• **Input data**

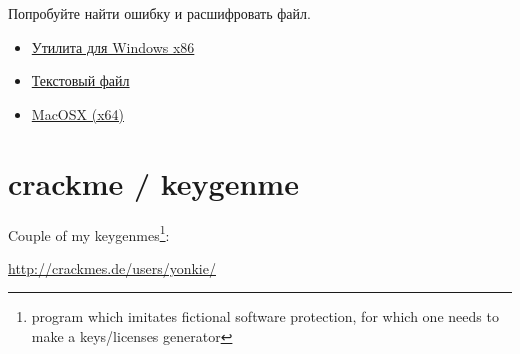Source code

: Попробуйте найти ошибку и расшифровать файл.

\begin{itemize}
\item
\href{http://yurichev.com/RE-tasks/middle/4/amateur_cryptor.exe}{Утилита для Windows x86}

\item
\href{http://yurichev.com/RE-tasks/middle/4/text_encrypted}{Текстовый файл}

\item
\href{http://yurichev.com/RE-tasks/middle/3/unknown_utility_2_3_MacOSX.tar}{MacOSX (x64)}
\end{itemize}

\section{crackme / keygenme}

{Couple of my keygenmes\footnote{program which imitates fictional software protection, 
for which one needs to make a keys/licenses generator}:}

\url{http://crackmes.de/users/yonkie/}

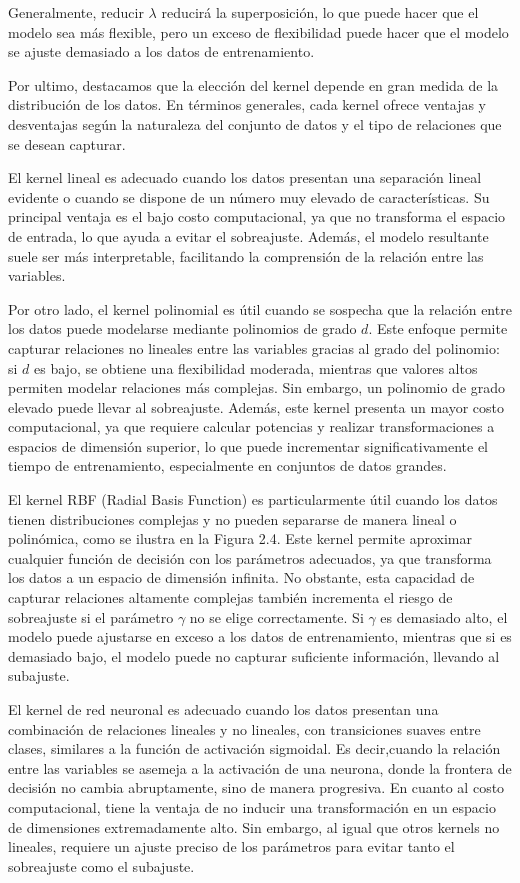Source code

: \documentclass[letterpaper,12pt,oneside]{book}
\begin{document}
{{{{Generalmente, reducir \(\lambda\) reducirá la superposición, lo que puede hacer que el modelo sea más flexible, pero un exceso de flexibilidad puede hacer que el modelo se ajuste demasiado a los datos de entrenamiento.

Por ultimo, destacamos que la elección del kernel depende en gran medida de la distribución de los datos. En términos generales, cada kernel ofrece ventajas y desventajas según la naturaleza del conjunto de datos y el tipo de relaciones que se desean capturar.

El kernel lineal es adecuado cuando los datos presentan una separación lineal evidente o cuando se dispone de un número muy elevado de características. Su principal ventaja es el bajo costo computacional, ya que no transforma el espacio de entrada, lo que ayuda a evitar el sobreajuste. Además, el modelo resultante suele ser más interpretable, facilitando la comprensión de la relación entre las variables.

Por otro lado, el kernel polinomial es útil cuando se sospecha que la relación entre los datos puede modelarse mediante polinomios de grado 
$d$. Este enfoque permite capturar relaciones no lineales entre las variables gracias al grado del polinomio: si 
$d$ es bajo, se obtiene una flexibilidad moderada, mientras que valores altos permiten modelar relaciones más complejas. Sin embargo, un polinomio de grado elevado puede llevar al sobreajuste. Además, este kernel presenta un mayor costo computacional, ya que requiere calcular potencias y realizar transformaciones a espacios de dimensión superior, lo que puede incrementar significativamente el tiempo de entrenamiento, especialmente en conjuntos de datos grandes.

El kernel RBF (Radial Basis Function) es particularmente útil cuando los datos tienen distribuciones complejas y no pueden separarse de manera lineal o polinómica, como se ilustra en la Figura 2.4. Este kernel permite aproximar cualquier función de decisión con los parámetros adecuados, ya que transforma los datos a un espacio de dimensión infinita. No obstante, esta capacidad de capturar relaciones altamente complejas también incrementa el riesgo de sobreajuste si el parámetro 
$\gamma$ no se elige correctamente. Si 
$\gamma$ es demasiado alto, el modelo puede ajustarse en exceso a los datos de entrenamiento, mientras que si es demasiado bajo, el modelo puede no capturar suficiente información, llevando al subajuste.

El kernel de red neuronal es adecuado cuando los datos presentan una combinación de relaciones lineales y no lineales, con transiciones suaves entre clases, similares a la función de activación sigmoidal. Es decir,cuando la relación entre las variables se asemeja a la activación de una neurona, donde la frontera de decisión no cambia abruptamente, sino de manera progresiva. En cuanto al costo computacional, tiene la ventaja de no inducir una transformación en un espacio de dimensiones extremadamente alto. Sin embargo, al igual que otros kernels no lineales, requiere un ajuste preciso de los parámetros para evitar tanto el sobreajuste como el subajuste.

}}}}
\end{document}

• **Exercise goal**
Copy the entries exactly. Leave the pictures out.

• **Written solution**
Source code

: Попробуйте найти ошибку и расшифровать файл.

\begin{itemize}
\item
\href{http://yurichev.com/RE-tasks/middle/4/amateur_cryptor.exe}{Утилита для Windows x86}

\item
\href{http://yurichev.com/RE-tasks/middle/4/text_encrypted}{Текстовый файл}

\item
\href{http://yurichev.com/RE-tasks/middle/3/unknown_utility_2_3_MacOSX.tar}{MacOSX (x64)}
\end{itemize}

\section{crackme / keygenme}

{Couple of my keygenmes\footnote{program which imitates fictional software protection, 
for which one needs to make a keys/licenses generator}:}

\url{http://crackmes.de/users/yonkie/}

Source code

: \documentclass[letterpaper,12pt,oneside]{book}
\begin{document}
{{{{Generalmente, reducir \(\lambda\) reducirá la superposición, lo que puede hacer que el modelo sea más flexible, pero un exceso de flexibilidad puede hacer que el modelo se ajuste demasiado a los datos de entrenamiento.

Por ultimo, destacamos que la elección del kernel depende en gran medida de la distribución de los datos. En términos generales, cada kernel ofrece ventajas y desventajas según la naturaleza del conjunto de datos y el tipo de relaciones que se desean capturar.

El kernel lineal es adecuado cuando los datos presentan una separación lineal evidente o cuando se dispone de un número muy elevado de características. Su principal ventaja es el bajo costo computacional, ya que no transforma el espacio de entrada, lo que ayuda a evitar el sobreajuste. Además, el modelo resultante suele ser más interpretable, facilitando la comprensión de la relación entre las variables.

Por otro lado, el kernel polinomial es útil cuando se sospecha que la relación entre los datos puede modelarse mediante polinomios de grado 
$d$. Este enfoque permite capturar relaciones no lineales entre las variables gracias al grado del polinomio: si 
$d$ es bajo, se obtiene una flexibilidad moderada, mientras que valores altos permiten modelar relaciones más complejas. Sin embargo, un polinomio de grado elevado puede llevar al sobreajuste. Además, este kernel presenta un mayor costo computacional, ya que requiere calcular potencias y realizar transformaciones a espacios de dimensión superior, lo que puede incrementar significativamente el tiempo de entrenamiento, especialmente en conjuntos de datos grandes.

El kernel RBF (Radial Basis Function) es particularmente útil cuando los datos tienen distribuciones complejas y no pueden separarse de manera lineal o polinómica, como se ilustra en la Figura 2.4. Este kernel permite aproximar cualquier función de decisión con los parámetros adecuados, ya que transforma los datos a un espacio de dimensión infinita. No obstante, esta capacidad de capturar relaciones altamente complejas también incrementa el riesgo de sobreajuste si el parámetro 
$\gamma$ no se elige correctamente. Si 
$\gamma$ es demasiado alto, el modelo puede ajustarse en exceso a los datos de entrenamiento, mientras que si es demasiado bajo, el modelo puede no capturar suficiente información, llevando al subajuste.

El kernel de red neuronal es adecuado cuando los datos presentan una combinación de relaciones lineales y no lineales, con transiciones suaves entre clases, similares a la función de activación sigmoidal. Es decir,cuando la relación entre las variables se asemeja a la activación de una neurona, donde la frontera de decisión no cambia abruptamente, sino de manera progresiva. En cuanto al costo computacional, tiene la ventaja de no inducir una transformación en un espacio de dimensiones extremadamente alto. Sin embargo, al igual que otros kernels no lineales, requiere un ajuste preciso de los parámetros para evitar tanto el sobreajuste como el subajuste.

}}}}
\end{document}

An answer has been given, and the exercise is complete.